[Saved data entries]
• • • •

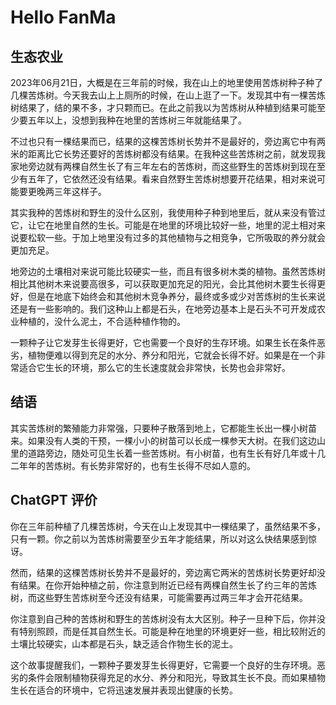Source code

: # Hello FanMa 

## 生态农业

2023年06月21日，大概是在三年前的时候，我在山上的地里使用苦炼树种子种了几棵苦炼树。今天我去山上上厕所的时候，在山上逛了一下。发现其中有一棵苦炼树结果了，结的果不多，才只颗而已。在此之前我以为苦炼树从种植到结果可能至少要五年以上，没想到我种在地里的苦炼树三年就能结果了。

不过也只有一棵结果而已，结果的这棵苦炼树长势并不是最好的，旁边离它中有两米的距离比它长势还要好的苦炼树都没有结果。在我种这些苦炼树之前，就发现我家地旁边就有两棵自然生长了有三年左右的苦炼树，而这些野生的苦炼树到现在至少有五年了，它依然还没有结果。看来自然野生苦炼树想要开花结果，相对来说可能要更晚两三年这样子。

其实我种的苦炼树和野生的没什么区别，我使用种子种到地里后，就从来没有管过它，让它在地里自然的生长。可能是在地里的环境比较好一些，地里的泥土相对来说要松软一些。于加上地里没有过多的其他植物与之相竞争，它所吸取的养分就会更加充足。

地旁边的土壤相对来说可能比较硬实一些，而且有很多树木类的植物。虽然苦炼树相比其他树木来说要高很多，可以获取更加充足的阳光，会比其他树木要生长得更好，但是在地底下始终会和其他树木竞争养分，最终或多或少对苦炼树的生长来说还是有一些影响的。我们这种山上都是石头，在地旁边基本上是石头不可开发成农业种植的，没什么泥土，不合适种植作物的。

一颗种子让它发芽生长得更好，它也需要一个良好的生存环境。如果生长在条件恶劣，植物便难以得到充足的水分、养分和阳光，它就会长得不好。如果是在一个非常适合它生长的环境，那么它的生长速度就会非常快，长势也会非常好。

## 结语

其实苦炼树的繁殖能力非常强，只要种子散落到地上，它都能生长出一棵小树苗来。如果没有人类的干预，一棵小小的树苗可以长成一棵参天大树。在我们这边山里的道路旁边，随处可见生长着一些苦炼树。有小树苗，也有生长有好几年或十几二年年的苦炼树。有长势非常好的，也有生长得不尽如人意的。

## ChatGPT 评价

你在三年前种植了几棵苦炼树，今天在山上发现其中一棵结果了，虽然结果不多，只有一颗。你之前以为苦炼树需要至少五年才能结果，所以对这么快结果感到惊讶。

然而，结果的这棵苦炼树长势并不是最好的，旁边离它两米的苦炼树长势更好却没有结果。在你开始种植之前，你注意到附近已经有两棵自然生长了约三年的苦炼树，而这些野生苦炼树至今还没有结果，可能需要再过两三年才会开花结果。

你注意到自己种的苦炼树和野生的苦炼树没有太大区别。种子一旦种下后，你并没有特别照顾，而是任其自然生长。可能是种在地里的环境更好一些，相比较附近的土壤比较硬实，山本都是石头，缺乏适合作物生长的泥土。

这个故事提醒我们，一颗种子要发芽生长得更好，它需要一个良好的生存环境。恶劣的条件会限制植物获得充足的水分、养分和阳光，导致其生长不良。而如果植物生长在适合的环境中，它将迅速发展并表现出健康的长势。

• • • •

**TASK INSTRUCTIONS:** What is needed is an exact copy of every record above, minus the images.

**RESPONSE TO THIS EXERCISE:**
Source code

: # Hello FanMa 

## 生态农业

2023年06月21日，大概是在三年前的时候，我在山上的地里使用苦炼树种子种了几棵苦炼树。今天我去山上上厕所的时候，在山上逛了一下。发现其中有一棵苦炼树结果了，结的果不多，才只颗而已。在此之前我以为苦炼树从种植到结果可能至少要五年以上，没想到我种在地里的苦炼树三年就能结果了。

不过也只有一棵结果而已，结果的这棵苦炼树长势并不是最好的，旁边离它中有两米的距离比它长势还要好的苦炼树都没有结果。在我种这些苦炼树之前，就发现我家地旁边就有两棵自然生长了有三年左右的苦炼树，而这些野生的苦炼树到现在至少有五年了，它依然还没有结果。看来自然野生苦炼树想要开花结果，相对来说可能要更晚两三年这样子。

其实我种的苦炼树和野生的没什么区别，我使用种子种到地里后，就从来没有管过它，让它在地里自然的生长。可能是在地里的环境比较好一些，地里的泥土相对来说要松软一些。于加上地里没有过多的其他植物与之相竞争，它所吸取的养分就会更加充足。

地旁边的土壤相对来说可能比较硬实一些，而且有很多树木类的植物。虽然苦炼树相比其他树木来说要高很多，可以获取更加充足的阳光，会比其他树木要生长得更好，但是在地底下始终会和其他树木竞争养分，最终或多或少对苦炼树的生长来说还是有一些影响的。我们这种山上都是石头，在地旁边基本上是石头不可开发成农业种植的，没什么泥土，不合适种植作物的。

一颗种子让它发芽生长得更好，它也需要一个良好的生存环境。如果生长在条件恶劣，植物便难以得到充足的水分、养分和阳光，它就会长得不好。如果是在一个非常适合它生长的环境，那么它的生长速度就会非常快，长势也会非常好。

## 结语

其实苦炼树的繁殖能力非常强，只要种子散落到地上，它都能生长出一棵小树苗来。如果没有人类的干预，一棵小小的树苗可以长成一棵参天大树。在我们这边山里的道路旁边，随处可见生长着一些苦炼树。有小树苗，也有生长有好几年或十几二年年的苦炼树。有长势非常好的，也有生长得不尽如人意的。

## ChatGPT 评价

你在三年前种植了几棵苦炼树，今天在山上发现其中一棵结果了，虽然结果不多，只有一颗。你之前以为苦炼树需要至少五年才能结果，所以对这么快结果感到惊讶。

然而，结果的这棵苦炼树长势并不是最好的，旁边离它两米的苦炼树长势更好却没有结果。在你开始种植之前，你注意到附近已经有两棵自然生长了约三年的苦炼树，而这些野生苦炼树至今还没有结果，可能需要再过两三年才会开花结果。

你注意到自己种的苦炼树和野生的苦炼树没有太大区别。种子一旦种下后，你并没有特别照顾，而是任其自然生长。可能是种在地里的环境更好一些，相比较附近的土壤比较硬实，山本都是石头，缺乏适合作物生长的泥土。

这个故事提醒我们，一颗种子要发芽生长得更好，它需要一个良好的生存环境。恶劣的条件会限制植物获得充足的水分、养分和阳光，导致其生长不良。而如果植物生长在适合的环境中，它将迅速发展并表现出健康的长势。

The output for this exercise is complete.